Потребности каждого человека отличаются от потребностей каждого другого; мы не можем создать стандарт для желаний или владений. Но мир был бы значительно преобразован и в нем было бы гораздо легче жить, если бы каждый ограничивал свои приобретения своей способностью усваивать их в своей жизни. Разрушение простоты — это жажда вещей не потому, что они нам нужны, а потому, что они есть у других. Потому что один человек, который живет в простом маленьком доме, во всех ограничениях скудного окружения, был бы счастливее в особняке, соответствующем его вкусу и его потребностям, — это не аргумент, что другой человек, живущий во дворце, в бесполезном остекленении, не был бы лучше в жилище, которое соответствует его культуре и привычкам. Так трудно усвоить урок, что нет удовлетворения в получении большего, чем мы лично хотим.

Вопрос простоты, таким образом, входит в литературный стиль, в строительство, в одежду, в жизнь, всегда индивидуализированный личностью. В каждом мы стремимся к выражению лучшего, что есть в нас, а не к имитации или остекленению.

Женщин в истории, в легендах, в поэзии, которых мы любим, мы любим не потому, что они «облачены по-королевски». В наши дни быть облаченным по-королевски — едва ли отличие. Иметь излишество — не отличие. Но в те моменты, когда у нас есть ясное видение жизни, то, что кажется нам наиболее достойным восхищения и желаемым, — это простота, которая делает для нас милой идиллию Навсикаи.

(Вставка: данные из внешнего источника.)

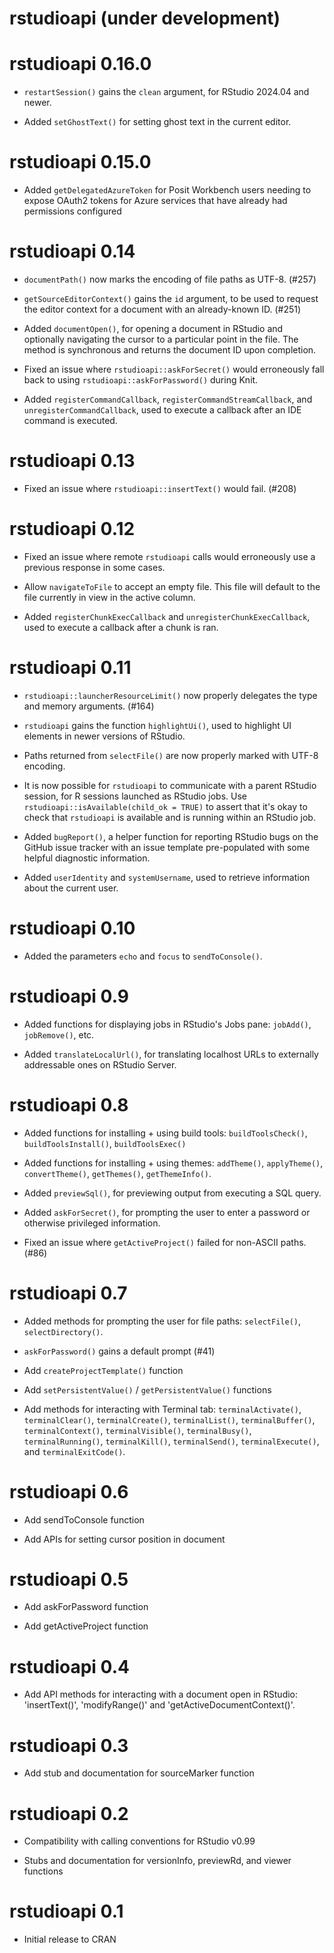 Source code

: 
# rstudioapi (under development)

# rstudioapi 0.16.0

* `restartSession()` gains the `clean` argument, for RStudio 2024.04
  and newer.

* Added `setGhostText()` for setting ghost text in the current editor.

# rstudioapi 0.15.0

* Added `getDelegatedAzureToken` for Posit Workbench users needing to expose 
  OAuth2 tokens for Azure services that have already had permissions configured

# rstudioapi 0.14

* `documentPath()` now marks the encoding of file paths as UTF-8. (#257)

* `getSourceEditorContext()` gains the `id` argument, to be used to request
  the editor context for a document with an already-known ID. (#251)
  
* Added `documentOpen()`, for opening a document in RStudio and optionally
  navigating the cursor to a particular point in the file. The method is
  synchronous and returns the document ID upon completion.

* Fixed an issue where `rstudioapi::askForSecret()` would erroneously fall back
  to using `rstudioapi::askForPassword()` during Knit.

* Added `registerCommandCallback`, `registerCommandStreamCallback`, and
  `unregisterCommandCallback`, used to execute a callback after an IDE command
  is executed.
  

# rstudioapi 0.13

* Fixed an issue where `rstudioapi::insertText()` would fail. (#208)


# rstudioapi 0.12

* Fixed an issue where remote `rstudioapi` calls would erroneously use
  a previous response in some cases.
  
* Allow `navigateToFile` to accept an empty file. This file will default to the file
  currently in view in the active column.

* Added `registerChunkExecCallback` and `unregisterChunkExecCallback`, used to
  execute a callback after a chunk is ran.


# rstudioapi 0.11

* `rstudioapi::launcherResourceLimit()` now properly delegates the type
  and memory arguments. (#164)

* `rstudioapi` gains the function `highlightUi()`, used to highlight UI
  elements in newer versions of RStudio.
  
* Paths returned from `selectFile()` are now properly marked with
  UTF-8 encoding.

* It is now possible for `rstudioapi` to communicate with a parent RStudio
  session, for R sessions launched as RStudio jobs. Use
  `rstudioapi::isAvailable(child_ok = TRUE)` to assert that it's okay to check
  that `rstudioapi` is available and is running within an RStudio job.

* Added `bugReport()`, a helper function for reporting RStudio bugs
  on the GitHub issue tracker with an issue template pre-populated
  with some helpful diagnostic information.

* Added `userIdentity` and `systemUsername`, used to retrieve information about
  the current user.


# rstudioapi 0.10

* Added the parameters `echo` and `focus` to `sendToConsole()`.


# rstudioapi 0.9

* Added functions for displaying jobs in RStudio's Jobs pane: `jobAdd()`, `jobRemove()`, etc.

* Added `translateLocalUrl()`, for translating localhost URLs to externally addressable ones on RStudio Server.


# rstudioapi 0.8

* Added functions for installing + using build tools:
  `buildToolsCheck()`, `buildToolsInstall()`, `buildToolsExec()`
  
* Added functions for installing + using themes: `addTheme()`, `applyTheme()`,
  `convertTheme()`, `getThemes()`, `getThemeInfo()`.

* Added `previewSql()`, for previewing output from executing a SQL query.

* Added `askForSecret()`, for prompting the user to enter a password or otherwise privileged information.

* Fixed an issue where `getActiveProject()` failed for non-ASCII paths. (#86)

# rstudioapi 0.7

* Added methods for prompting the user for file paths: `selectFile()`,
  `selectDirectory()`.

* `askForPassword()` gains a default prompt (#41)

* Add `createProjectTemplate()` function

* Add `setPersistentValue()` / `getPersistentValue()` functions

* Add methods for interacting with Terminal tab:
  `terminalActivate()`, `terminalClear()`, `terminalCreate()`, `terminalList()`,
  `terminalBuffer()`, `terminalContext()`, `terminalVisible()`, `terminalBusy()`,
  `terminalRunning()`, `terminalKill()`, `terminalSend()`, `terminalExecute()`,
  and `terminalExitCode()`.


# rstudioapi 0.6

* Add sendToConsole function

* Add APIs for setting cursor position in document


# rstudioapi 0.5

* Add askForPassword function

* Add getActiveProject function


# rstudioapi 0.4

* Add API methods for interacting with a document open in RStudio: 'insertText()', 'modifyRange()' and 'getActiveDocumentContext()'.


# rstudioapi 0.3

* Add stub and documentation for sourceMarker function


# rstudioapi 0.2

* Compatibility with calling conventions for RStudio v0.99

* Stubs and documentation for versionInfo, previewRd, and viewer functions


# rstudioapi 0.1

* Initial release to CRAN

АНГЛИЙСКИЕ ДОБРОВОЛЬЦЫ ВО ВРЕМЯ НЕДАВНЕГО ВТОРЖЕНИЯ

Самым болезненным событием со времен бомбардировки Александрии стало то, что один английский писатель назвал «вторжением» «американской литературы в Англию». Враждебные силы, с авангардом, который сочли «неуклюжим отрядом», постепенно осуществляли высадку и закреплялись на позициях, что не вызывало недовольства у беспечных туземцев. Никто не встревожился, когда они выдвинули стрелковую цепь из журналов и начали развертывать отдельных диких поэтов, наступавших в замшевых легинсах с револьвером в руке, или случайных метких рисовальщиков, облаченных в живописные одежды заката. Но когда основные силы американских романистов благополучно высадились на берег и заняли позиции, литературное ополчение острова поднялось как один человек, с силой тысячи, чтобы отразить захватчиков и смести их обратно через Атлантику. Зрелище имело драматический интерес. Захватчики не были многочисленны, не носили своих туземных томагавков, они позаботились о том, чтобы смыть ужасающую раскраску, с которой обычно идут в бой, они не издавали вызывающих воплей Пограма, и даже ополчение в целом считало их «забавными молодыми опоссумами», и все же все ресурсы современной и древней войны были брошены против них. Раздался треск револьверов из ежедневной прессы, оживленная перестрелка из стрелкового оружия в изумленных еженедельниках, залп из орудий прямой наводкой из ежемесячников; а некоторые тяжелые ежеквартальные издания зарядили старые артиллерийские орудия, которые не заряжались сорок лет, картечью, кирпичами и старым хламом и обрушили сокрушительные бортовые залпы. Эффект на острове был колоссальным: он содрогался и дрожал, и был почти скрыт в дыму конфликта. Каков эффект для захватчиков, судить пока рано. Если кто-то из них выживет, то лишь по милости Божьей к своим слабым и невинным детям.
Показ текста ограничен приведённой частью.